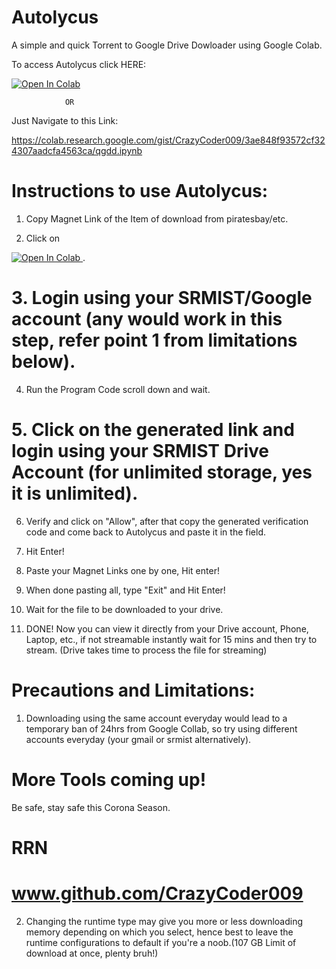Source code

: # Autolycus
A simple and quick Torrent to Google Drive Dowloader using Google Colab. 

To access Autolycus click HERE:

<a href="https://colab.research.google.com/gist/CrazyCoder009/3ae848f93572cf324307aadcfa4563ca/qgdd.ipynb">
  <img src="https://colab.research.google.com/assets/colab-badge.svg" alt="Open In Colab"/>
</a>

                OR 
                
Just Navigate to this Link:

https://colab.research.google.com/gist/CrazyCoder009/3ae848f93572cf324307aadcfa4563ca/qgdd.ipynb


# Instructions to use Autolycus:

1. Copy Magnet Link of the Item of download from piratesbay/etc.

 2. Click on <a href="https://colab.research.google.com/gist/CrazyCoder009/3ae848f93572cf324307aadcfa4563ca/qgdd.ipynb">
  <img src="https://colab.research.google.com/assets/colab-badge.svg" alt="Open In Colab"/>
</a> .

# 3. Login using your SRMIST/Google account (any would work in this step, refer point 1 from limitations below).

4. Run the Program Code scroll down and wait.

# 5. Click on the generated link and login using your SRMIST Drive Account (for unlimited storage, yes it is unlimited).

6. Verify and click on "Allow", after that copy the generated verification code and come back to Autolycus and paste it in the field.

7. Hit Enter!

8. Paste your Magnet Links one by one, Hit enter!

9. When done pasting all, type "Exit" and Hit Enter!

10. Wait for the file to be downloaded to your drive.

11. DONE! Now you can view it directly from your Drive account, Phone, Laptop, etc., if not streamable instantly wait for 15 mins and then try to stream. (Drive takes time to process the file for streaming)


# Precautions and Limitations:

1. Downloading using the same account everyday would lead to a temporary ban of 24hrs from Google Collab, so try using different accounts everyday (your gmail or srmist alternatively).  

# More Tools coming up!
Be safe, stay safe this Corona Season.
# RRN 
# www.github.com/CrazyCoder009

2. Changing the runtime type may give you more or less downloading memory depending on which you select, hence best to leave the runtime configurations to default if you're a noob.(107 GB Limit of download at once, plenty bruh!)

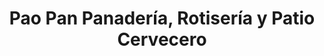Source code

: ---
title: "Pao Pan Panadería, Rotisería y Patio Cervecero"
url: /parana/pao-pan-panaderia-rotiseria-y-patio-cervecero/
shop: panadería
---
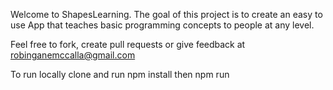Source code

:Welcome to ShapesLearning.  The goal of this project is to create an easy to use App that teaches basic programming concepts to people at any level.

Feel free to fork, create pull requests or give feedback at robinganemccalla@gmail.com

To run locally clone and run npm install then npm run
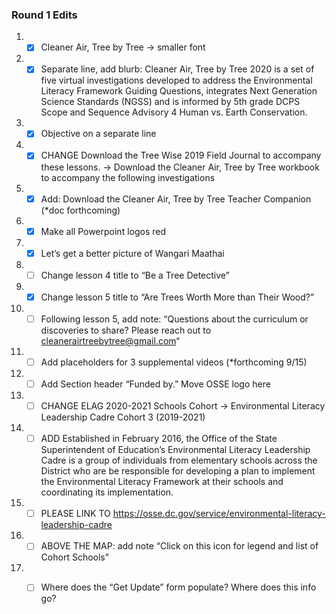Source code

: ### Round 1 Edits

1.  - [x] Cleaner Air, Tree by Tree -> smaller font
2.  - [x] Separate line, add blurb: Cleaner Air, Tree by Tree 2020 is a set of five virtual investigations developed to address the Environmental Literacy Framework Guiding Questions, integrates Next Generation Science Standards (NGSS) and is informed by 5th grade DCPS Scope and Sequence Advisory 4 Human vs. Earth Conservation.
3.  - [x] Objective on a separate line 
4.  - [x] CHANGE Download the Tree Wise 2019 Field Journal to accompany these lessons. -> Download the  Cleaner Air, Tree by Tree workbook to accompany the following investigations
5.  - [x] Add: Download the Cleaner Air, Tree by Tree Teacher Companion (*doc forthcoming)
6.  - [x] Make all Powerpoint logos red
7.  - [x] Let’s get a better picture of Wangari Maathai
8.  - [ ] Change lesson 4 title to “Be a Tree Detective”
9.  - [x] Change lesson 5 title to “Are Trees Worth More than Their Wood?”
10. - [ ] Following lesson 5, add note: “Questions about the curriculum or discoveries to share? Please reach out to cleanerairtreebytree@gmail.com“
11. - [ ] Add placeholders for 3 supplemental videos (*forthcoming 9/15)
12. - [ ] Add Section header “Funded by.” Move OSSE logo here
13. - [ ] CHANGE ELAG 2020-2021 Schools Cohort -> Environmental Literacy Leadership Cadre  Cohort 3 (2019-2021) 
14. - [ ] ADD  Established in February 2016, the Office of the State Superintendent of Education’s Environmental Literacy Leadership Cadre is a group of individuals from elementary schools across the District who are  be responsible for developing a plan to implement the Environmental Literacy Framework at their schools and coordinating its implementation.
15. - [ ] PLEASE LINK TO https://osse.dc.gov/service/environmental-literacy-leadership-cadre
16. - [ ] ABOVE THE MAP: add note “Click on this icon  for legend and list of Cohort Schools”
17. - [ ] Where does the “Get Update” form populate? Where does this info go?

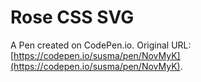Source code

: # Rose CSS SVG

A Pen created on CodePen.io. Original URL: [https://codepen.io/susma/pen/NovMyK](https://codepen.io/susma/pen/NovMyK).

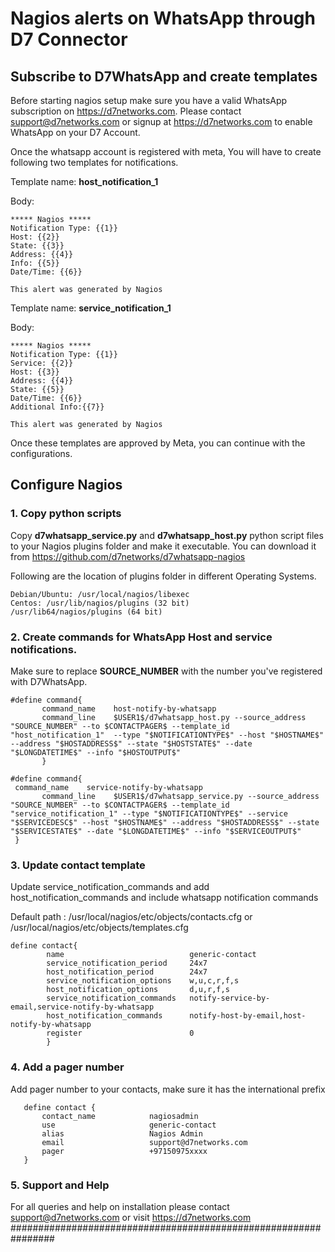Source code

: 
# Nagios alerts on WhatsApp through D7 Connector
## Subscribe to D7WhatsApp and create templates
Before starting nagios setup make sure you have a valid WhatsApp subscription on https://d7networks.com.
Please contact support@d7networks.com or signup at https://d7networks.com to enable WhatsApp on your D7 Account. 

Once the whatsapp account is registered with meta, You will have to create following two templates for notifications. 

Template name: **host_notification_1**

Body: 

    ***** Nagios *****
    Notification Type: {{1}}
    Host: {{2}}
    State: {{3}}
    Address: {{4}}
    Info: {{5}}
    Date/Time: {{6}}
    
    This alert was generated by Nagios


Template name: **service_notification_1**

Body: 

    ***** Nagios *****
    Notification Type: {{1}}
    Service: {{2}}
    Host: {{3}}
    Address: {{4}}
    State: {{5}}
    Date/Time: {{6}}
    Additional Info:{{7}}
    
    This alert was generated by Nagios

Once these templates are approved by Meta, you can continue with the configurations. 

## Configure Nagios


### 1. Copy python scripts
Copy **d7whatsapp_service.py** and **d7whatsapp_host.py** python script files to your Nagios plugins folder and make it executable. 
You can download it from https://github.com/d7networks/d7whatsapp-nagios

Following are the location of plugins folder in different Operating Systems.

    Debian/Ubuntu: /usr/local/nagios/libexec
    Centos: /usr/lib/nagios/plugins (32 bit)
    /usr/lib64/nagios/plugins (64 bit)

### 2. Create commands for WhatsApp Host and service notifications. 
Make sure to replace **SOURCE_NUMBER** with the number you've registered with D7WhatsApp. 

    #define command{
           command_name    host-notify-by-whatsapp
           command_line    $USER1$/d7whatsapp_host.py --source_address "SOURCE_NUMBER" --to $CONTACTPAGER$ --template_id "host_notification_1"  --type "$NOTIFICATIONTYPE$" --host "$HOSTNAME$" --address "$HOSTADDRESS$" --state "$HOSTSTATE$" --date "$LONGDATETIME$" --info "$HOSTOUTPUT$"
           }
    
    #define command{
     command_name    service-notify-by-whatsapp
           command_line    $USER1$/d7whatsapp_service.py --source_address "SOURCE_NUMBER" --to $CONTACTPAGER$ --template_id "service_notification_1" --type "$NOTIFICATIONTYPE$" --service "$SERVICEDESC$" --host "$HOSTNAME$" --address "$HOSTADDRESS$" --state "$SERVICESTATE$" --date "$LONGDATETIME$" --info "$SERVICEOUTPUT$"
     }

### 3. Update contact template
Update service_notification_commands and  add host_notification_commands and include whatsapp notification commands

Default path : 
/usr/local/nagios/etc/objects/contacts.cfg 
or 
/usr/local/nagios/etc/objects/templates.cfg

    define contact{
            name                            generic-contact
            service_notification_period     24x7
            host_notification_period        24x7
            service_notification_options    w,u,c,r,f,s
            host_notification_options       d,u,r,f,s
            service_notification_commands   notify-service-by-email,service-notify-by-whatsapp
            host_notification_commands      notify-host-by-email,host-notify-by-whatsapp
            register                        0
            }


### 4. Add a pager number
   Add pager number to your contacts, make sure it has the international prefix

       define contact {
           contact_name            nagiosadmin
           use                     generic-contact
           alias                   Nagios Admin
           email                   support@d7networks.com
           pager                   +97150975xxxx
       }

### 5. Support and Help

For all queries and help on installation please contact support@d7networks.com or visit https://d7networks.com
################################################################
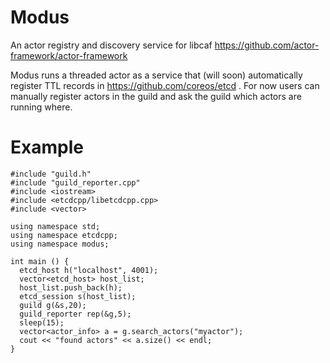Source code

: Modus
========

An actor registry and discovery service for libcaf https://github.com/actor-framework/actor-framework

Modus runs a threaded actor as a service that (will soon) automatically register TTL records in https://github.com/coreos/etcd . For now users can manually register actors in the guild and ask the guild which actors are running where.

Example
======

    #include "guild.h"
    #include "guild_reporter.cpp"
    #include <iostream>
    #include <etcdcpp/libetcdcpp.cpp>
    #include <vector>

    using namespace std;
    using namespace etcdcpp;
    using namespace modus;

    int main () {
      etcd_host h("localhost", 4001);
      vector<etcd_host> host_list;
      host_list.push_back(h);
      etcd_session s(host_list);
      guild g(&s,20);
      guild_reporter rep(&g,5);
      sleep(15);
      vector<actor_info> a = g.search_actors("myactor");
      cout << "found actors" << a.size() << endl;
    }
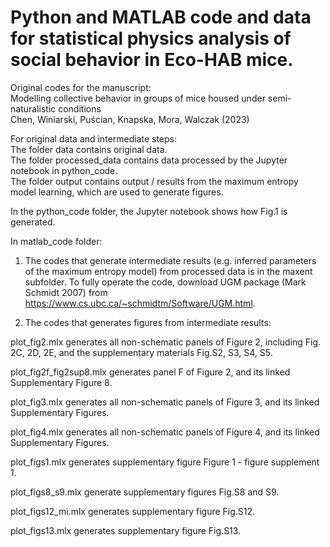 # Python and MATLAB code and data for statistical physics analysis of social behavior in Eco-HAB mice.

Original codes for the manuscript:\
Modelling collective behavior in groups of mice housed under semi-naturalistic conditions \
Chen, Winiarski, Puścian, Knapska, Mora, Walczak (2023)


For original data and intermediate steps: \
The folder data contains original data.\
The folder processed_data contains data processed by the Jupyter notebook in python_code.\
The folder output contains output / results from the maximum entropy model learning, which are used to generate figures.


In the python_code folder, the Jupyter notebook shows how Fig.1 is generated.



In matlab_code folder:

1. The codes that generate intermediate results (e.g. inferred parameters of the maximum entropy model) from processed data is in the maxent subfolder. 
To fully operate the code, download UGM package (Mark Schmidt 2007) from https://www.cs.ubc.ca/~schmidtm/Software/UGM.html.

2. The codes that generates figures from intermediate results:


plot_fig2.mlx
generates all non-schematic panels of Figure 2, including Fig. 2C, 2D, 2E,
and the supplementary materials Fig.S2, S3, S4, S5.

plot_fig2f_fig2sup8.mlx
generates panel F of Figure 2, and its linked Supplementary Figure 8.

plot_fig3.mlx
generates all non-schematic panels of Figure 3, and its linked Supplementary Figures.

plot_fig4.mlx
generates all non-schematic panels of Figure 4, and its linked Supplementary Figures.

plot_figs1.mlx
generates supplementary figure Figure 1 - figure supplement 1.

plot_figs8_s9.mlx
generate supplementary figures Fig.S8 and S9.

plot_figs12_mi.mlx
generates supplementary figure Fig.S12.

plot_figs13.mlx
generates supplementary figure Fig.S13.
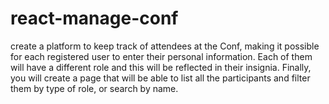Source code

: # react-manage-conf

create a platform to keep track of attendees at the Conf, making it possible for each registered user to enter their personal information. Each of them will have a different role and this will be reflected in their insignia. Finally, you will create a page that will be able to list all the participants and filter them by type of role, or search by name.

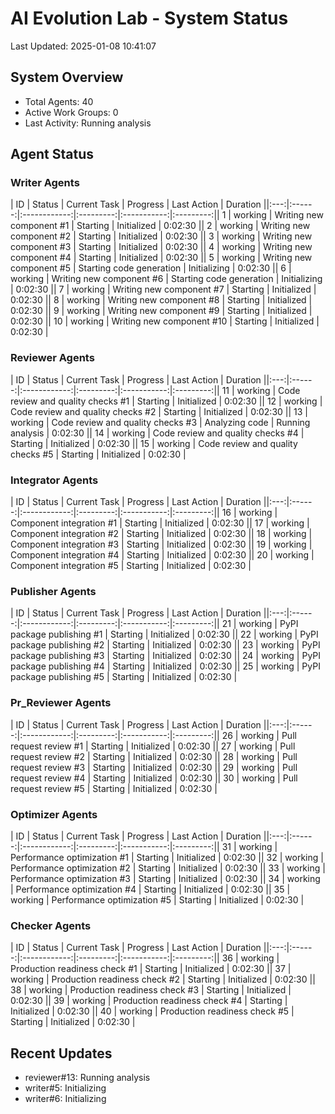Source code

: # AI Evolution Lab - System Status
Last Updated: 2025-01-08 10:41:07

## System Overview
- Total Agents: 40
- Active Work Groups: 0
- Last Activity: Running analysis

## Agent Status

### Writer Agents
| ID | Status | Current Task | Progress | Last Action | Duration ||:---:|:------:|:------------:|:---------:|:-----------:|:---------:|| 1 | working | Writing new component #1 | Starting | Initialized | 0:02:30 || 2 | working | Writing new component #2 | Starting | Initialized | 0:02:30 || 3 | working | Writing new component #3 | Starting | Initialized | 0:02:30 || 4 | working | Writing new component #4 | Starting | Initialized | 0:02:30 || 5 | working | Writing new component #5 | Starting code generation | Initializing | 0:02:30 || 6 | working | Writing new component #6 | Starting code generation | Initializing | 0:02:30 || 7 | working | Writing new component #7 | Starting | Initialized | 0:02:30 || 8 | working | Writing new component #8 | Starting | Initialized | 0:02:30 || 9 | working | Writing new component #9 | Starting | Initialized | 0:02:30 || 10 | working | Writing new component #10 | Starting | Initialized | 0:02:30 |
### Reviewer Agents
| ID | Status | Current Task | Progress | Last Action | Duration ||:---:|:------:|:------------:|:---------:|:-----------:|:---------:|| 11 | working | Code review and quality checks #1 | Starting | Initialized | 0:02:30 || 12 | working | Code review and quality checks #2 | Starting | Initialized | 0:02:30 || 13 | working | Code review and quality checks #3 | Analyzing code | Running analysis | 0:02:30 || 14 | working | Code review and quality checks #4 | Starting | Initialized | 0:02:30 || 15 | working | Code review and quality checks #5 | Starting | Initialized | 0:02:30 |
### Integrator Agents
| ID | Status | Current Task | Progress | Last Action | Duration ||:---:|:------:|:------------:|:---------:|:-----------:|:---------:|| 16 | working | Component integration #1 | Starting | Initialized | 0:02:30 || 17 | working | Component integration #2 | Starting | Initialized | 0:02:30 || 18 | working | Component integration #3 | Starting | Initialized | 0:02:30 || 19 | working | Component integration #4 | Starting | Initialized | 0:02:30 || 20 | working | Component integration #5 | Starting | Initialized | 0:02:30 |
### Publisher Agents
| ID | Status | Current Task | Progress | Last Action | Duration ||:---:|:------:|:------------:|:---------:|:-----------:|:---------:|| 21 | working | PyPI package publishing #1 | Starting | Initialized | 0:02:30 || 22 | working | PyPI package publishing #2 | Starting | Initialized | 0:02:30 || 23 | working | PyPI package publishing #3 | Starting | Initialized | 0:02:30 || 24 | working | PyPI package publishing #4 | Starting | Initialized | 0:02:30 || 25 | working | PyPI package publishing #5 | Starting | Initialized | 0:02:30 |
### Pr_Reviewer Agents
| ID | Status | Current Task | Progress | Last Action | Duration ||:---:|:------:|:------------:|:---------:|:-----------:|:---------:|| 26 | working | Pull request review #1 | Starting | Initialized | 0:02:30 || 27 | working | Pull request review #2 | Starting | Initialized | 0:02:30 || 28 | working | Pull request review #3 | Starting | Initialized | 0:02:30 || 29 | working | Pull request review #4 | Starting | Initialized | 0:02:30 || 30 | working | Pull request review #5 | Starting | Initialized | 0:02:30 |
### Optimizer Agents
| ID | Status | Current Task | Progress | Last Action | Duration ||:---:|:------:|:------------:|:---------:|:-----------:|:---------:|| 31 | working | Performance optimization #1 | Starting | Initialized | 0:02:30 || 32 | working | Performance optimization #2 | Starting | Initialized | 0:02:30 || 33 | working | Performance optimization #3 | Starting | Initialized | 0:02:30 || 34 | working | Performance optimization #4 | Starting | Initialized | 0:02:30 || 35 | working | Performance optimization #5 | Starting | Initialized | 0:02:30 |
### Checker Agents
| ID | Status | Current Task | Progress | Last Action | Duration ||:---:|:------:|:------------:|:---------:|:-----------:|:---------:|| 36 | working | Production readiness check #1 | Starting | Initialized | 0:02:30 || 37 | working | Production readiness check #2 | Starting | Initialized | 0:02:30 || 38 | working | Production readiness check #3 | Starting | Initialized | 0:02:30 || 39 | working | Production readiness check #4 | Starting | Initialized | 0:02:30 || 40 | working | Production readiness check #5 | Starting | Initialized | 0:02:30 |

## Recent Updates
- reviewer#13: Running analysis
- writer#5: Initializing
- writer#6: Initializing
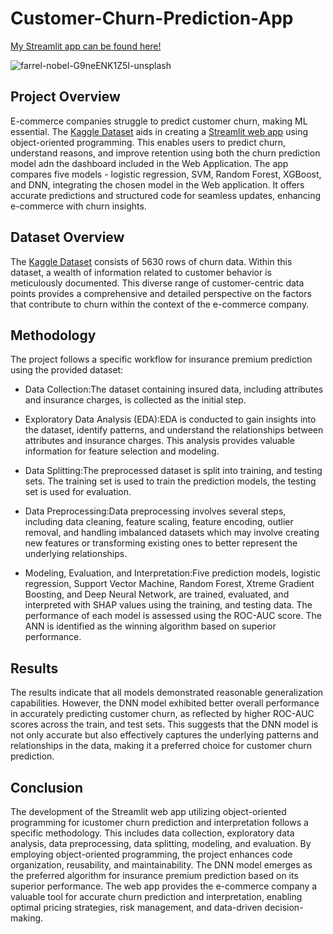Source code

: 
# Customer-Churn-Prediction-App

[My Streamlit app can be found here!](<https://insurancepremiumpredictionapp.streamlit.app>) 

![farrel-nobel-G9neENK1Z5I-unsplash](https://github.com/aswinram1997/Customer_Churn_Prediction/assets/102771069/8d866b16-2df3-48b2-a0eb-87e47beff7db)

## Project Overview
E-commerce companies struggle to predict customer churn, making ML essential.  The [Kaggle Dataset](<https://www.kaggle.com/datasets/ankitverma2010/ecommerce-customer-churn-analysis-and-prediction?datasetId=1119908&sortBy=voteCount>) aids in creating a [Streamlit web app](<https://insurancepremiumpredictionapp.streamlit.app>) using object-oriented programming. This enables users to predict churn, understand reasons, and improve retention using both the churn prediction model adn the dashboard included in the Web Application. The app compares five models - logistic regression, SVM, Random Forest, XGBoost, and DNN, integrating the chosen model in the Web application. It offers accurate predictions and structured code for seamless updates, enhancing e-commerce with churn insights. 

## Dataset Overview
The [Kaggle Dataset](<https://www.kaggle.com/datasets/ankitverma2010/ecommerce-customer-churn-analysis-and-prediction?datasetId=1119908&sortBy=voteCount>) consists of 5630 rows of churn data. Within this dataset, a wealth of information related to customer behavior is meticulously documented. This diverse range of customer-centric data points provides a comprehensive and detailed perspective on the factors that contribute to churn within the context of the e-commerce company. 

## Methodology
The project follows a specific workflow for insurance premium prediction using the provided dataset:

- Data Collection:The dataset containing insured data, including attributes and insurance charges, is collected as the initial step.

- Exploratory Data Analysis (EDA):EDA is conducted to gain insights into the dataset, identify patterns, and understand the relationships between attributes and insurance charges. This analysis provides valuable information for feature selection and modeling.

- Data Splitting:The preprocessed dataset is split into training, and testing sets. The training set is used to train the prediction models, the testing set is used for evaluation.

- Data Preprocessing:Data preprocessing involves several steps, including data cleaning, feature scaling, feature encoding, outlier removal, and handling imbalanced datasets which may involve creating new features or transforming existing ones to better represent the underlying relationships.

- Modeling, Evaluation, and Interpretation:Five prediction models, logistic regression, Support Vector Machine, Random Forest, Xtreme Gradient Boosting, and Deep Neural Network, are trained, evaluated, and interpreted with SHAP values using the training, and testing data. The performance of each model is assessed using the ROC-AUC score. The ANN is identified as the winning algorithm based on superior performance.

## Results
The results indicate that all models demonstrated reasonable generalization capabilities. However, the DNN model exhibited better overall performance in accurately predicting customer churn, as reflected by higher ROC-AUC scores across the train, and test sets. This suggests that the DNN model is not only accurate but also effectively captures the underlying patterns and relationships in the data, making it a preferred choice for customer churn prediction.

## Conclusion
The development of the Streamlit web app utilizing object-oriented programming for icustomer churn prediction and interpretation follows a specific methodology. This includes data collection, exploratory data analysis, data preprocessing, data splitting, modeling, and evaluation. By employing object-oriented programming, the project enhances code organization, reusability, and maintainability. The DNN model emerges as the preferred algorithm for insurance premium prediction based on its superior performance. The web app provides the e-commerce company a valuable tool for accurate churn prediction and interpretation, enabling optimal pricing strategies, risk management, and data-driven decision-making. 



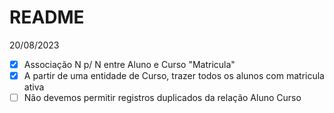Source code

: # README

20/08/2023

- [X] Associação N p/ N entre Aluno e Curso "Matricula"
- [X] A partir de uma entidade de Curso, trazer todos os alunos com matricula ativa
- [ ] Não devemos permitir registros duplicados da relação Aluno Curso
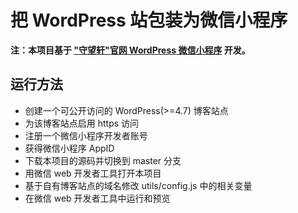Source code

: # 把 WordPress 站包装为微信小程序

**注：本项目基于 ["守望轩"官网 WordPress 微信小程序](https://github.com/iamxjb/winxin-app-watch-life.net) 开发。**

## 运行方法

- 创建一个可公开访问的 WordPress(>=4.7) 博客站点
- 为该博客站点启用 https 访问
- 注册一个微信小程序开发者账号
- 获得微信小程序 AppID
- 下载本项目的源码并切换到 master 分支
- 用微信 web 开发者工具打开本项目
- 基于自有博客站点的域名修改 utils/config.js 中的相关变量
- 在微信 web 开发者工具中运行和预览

....

The answer must consist of every line from the listing above that includes the word "contacts".

RESPONSE TO THIS EXERCISE:
/usr/local/nagios/etc/objects/contacts.cfg 
   Add pager number to your contacts, make sure it has the international prefix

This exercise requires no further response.